GOAL OF THE EXERCISE: Entries follow. Give back exactly the lines starting at the one containing "इदमस्य पुरुषस्य सुखदुःखोपादानं" and ending at the one containing "शुष्कतर्को हि स भवत्यप्रतिष्ठानात् ।", and no other lines.

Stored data
BEGIN
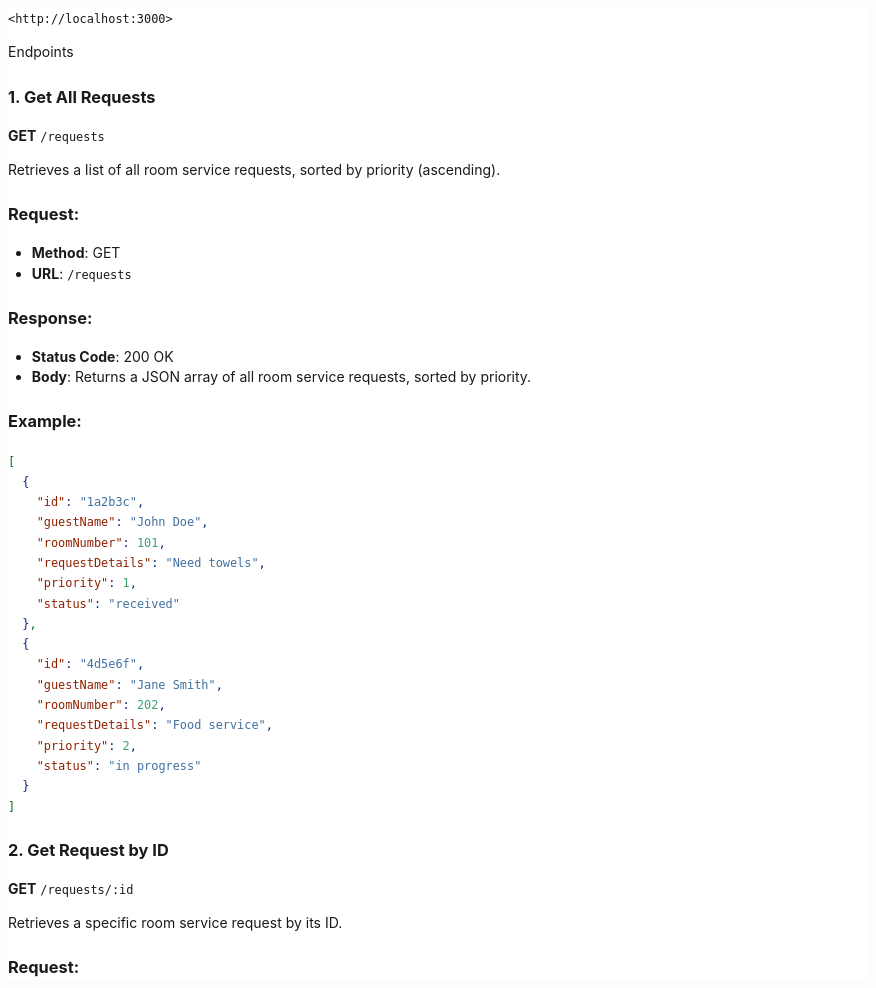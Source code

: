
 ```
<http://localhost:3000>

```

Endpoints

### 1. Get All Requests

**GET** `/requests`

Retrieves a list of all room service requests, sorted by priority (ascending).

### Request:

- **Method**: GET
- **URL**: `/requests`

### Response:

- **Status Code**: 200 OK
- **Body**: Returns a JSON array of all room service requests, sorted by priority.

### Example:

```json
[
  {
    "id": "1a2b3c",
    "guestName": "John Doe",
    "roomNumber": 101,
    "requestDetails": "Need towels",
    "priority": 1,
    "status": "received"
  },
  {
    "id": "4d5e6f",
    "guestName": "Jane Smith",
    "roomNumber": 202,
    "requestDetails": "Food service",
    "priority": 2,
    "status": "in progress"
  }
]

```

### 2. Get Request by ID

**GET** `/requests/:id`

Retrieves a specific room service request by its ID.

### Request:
END
BEGIN
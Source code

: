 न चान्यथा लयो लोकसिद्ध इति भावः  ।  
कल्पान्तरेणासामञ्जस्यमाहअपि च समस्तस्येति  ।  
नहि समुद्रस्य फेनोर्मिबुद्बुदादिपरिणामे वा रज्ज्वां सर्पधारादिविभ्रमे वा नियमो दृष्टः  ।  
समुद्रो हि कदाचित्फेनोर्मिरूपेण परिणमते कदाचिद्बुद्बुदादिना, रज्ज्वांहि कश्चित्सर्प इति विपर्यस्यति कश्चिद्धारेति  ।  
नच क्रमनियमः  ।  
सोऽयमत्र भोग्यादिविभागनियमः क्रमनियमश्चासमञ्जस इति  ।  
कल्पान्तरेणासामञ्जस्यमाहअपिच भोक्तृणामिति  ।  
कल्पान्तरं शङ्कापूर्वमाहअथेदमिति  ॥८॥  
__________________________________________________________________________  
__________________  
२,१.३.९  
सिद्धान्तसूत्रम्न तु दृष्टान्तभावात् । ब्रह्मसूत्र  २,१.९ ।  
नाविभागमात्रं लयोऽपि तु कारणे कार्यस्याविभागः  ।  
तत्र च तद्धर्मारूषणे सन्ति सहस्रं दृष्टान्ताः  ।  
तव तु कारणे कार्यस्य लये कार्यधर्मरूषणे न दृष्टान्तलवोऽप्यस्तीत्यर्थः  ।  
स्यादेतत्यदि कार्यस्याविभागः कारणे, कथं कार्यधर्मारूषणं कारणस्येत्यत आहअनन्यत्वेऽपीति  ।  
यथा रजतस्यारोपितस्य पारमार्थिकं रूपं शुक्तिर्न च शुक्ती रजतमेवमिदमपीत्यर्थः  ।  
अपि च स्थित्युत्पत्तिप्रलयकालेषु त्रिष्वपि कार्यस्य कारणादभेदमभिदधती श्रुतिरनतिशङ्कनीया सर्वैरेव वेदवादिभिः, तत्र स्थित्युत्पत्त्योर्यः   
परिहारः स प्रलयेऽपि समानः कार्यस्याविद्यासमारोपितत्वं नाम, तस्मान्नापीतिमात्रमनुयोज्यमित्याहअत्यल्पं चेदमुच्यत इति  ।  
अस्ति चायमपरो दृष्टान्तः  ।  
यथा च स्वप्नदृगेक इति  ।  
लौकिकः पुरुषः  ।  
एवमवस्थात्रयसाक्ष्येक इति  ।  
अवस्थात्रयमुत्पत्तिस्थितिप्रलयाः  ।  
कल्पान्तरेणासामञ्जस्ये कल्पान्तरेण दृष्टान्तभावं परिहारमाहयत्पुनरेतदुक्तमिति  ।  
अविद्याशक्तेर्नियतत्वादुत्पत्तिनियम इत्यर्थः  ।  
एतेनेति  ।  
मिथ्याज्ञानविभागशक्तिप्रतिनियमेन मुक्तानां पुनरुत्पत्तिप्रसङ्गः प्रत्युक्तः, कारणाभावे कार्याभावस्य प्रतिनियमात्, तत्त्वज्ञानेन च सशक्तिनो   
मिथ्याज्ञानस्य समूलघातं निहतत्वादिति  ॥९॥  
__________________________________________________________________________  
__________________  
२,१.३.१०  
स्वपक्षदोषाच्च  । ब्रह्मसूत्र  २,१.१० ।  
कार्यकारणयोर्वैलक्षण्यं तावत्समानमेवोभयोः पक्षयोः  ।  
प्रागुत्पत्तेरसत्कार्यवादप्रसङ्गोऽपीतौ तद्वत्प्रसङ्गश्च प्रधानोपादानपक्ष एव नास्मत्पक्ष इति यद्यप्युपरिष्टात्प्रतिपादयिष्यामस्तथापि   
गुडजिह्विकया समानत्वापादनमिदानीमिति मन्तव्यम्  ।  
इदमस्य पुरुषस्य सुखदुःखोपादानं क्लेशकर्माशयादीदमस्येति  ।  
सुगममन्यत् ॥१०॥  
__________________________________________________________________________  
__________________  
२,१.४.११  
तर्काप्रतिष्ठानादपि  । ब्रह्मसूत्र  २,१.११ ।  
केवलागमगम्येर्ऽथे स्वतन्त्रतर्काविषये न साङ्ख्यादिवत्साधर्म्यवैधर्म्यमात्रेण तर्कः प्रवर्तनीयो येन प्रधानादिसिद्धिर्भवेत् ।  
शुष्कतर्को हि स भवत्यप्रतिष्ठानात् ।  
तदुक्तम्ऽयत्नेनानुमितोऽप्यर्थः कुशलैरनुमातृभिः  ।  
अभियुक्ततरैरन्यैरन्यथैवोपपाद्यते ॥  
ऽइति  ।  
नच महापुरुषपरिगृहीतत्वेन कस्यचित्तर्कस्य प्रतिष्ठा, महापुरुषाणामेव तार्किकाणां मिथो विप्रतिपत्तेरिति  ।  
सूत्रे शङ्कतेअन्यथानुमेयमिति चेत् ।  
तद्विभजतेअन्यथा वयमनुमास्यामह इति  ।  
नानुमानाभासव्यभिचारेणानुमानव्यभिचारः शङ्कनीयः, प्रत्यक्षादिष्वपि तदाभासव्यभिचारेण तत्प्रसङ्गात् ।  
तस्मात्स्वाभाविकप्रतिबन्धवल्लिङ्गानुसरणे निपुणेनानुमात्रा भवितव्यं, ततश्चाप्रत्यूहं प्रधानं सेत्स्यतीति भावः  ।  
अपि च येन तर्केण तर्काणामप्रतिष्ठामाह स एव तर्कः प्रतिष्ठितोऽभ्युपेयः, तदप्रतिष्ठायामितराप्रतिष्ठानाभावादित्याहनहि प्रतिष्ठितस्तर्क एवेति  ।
END
BEGIN
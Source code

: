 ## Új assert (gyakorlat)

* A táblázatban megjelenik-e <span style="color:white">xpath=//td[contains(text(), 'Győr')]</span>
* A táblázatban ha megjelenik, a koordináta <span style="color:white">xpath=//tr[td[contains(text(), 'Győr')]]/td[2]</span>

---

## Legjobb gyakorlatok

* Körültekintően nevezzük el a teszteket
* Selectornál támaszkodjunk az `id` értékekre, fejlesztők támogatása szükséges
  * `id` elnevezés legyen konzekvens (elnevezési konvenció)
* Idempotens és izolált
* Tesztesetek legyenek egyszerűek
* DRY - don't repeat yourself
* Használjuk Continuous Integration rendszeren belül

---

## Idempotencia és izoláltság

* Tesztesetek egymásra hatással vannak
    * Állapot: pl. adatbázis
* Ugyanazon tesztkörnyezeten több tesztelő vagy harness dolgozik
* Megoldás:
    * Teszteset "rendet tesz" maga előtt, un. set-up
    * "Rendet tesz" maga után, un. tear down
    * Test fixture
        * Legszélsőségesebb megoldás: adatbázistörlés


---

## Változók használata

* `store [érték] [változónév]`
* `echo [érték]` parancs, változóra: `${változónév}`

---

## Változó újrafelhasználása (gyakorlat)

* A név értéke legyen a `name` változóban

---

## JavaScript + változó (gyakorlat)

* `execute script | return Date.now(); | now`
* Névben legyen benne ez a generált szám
END
ANSWER BELOW:
इदमस्य पुरुषस्य सुखदुःखोपादानं क्लेशकर्माशयादीदमस्येति  ।  
सुगममन्यत् ॥१०॥  
__________________________________________________________________________  
__________________  
२,१.४.११  
तर्काप्रतिष्ठानादपि  । ब्रह्मसूत्र  २,१.११ ।  
केवलागमगम्येर्ऽथे स्वतन्त्रतर्काविषये न साङ्ख्यादिवत्साधर्म्यवैधर्म्यमात्रेण तर्कः प्रवर्तनीयो येन प्रधानादिसिद्धिर्भवेत् ।  
शुष्कतर्को हि स भवत्यप्रतिष्ठानात् ।  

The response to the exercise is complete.